Álvaro’s works, from photos to grand video installations, are presented in public and private collections, such as the Museum of the Americas (Madrid) and INELCOM Fund supervised by Vicente Todolí. The works were also exhibited in the Museum of Contemporary Art of Val-de-Marne (MAC/VAL) in Paris, in the Museum of Contemporary Art of Castilla and León (MUSAC), and others. Among his clients are such editions as National Geographic, New York Times, Traveler, Forbes. Since 2017 Álvaro works as a researcher in National Geographic.
Everything began with «The Secret History of the Mongols», an ancient literary piece written in Mongolian. This text tells the story of young Temüjin who gained power and then became Genghis Khan, a great ruler of Asia. Hoping to increase the number of population and encounter the Chinese army led by the Song dynasty Genghis Khan proclaimed homosexuality illegal and set the death penalty for it.
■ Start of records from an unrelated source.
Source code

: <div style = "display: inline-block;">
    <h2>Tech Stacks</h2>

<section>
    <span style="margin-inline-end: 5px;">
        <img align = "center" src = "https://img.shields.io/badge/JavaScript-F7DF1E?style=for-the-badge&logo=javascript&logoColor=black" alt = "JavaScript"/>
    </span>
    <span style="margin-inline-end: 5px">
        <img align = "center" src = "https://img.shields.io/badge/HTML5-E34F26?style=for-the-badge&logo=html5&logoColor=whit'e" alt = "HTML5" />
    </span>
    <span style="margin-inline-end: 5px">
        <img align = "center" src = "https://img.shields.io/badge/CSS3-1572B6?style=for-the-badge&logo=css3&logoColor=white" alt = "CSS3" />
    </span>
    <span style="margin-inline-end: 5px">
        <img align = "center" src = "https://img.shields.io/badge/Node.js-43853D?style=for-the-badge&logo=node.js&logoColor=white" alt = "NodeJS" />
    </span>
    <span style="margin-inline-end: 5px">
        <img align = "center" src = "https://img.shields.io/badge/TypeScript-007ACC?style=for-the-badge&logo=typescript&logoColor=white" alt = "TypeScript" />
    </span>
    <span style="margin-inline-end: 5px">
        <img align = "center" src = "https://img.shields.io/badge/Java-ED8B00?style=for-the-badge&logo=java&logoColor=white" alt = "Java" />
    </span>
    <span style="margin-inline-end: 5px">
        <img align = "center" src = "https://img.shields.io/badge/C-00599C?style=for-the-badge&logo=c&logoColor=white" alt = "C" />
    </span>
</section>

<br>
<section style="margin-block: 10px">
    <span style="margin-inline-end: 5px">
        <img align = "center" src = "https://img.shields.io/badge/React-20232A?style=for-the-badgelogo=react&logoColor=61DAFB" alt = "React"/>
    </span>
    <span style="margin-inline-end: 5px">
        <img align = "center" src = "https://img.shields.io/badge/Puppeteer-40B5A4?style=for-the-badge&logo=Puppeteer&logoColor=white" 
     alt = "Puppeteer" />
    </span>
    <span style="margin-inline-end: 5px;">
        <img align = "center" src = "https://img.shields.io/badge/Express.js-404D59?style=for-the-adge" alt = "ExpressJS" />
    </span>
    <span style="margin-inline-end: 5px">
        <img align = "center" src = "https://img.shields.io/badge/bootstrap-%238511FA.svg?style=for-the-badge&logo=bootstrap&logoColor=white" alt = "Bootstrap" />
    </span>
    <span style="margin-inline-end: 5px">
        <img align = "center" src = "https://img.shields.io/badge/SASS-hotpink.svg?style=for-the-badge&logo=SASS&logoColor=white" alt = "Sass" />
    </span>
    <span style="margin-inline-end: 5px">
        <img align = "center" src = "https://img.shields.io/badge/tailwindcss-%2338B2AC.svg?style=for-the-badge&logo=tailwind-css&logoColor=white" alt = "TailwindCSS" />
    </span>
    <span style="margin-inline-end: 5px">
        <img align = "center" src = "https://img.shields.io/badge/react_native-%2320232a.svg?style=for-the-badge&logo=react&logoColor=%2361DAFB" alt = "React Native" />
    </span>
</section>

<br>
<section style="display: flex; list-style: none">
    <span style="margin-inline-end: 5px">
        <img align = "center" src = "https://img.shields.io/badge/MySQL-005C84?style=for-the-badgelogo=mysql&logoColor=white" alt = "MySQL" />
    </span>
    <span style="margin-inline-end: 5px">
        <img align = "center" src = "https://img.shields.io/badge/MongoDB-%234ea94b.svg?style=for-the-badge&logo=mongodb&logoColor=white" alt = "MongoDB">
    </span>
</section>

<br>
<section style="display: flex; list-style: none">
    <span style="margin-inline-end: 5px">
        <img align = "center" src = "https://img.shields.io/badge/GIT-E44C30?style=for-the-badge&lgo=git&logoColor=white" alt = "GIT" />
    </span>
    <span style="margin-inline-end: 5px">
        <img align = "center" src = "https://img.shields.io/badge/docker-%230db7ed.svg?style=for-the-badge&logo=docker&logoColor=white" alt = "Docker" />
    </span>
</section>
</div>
As for today, after more than 800 years, Mongolia is a sovereign country with the world’s lowest level of population, less than two persons per square kilometer, where homosexuality is still prohibited. During the period when Mongolia was under the control of the USSR, gays, lesbians, and transsexuals were constantly sent to GULAG, they were repressed and persecuted. Human Rights Watch in their annual report about Mongolia tell about the appeals from persons who were public-ly attacked, denied access to shops and night clubs, those who were discriminated on the working place, and those imprisoned in special centers under control only because of their sexual orientation.
Transgender people are condemned to a secret life in their proper country. Some are being roped into prostitution, most of them are lonely. Young people strive to escape to the Philippines or Japan, where they would be treated with more hostility, and the dream of changing the gender marker would come to reality. There, above all, people get an opportunity to show their identity that is still denied in their motherland.
Álvaro Laiz has managed to capture this reality in an iconic photo project which is exhibited from the 9th to 18th of October during the Queerfest.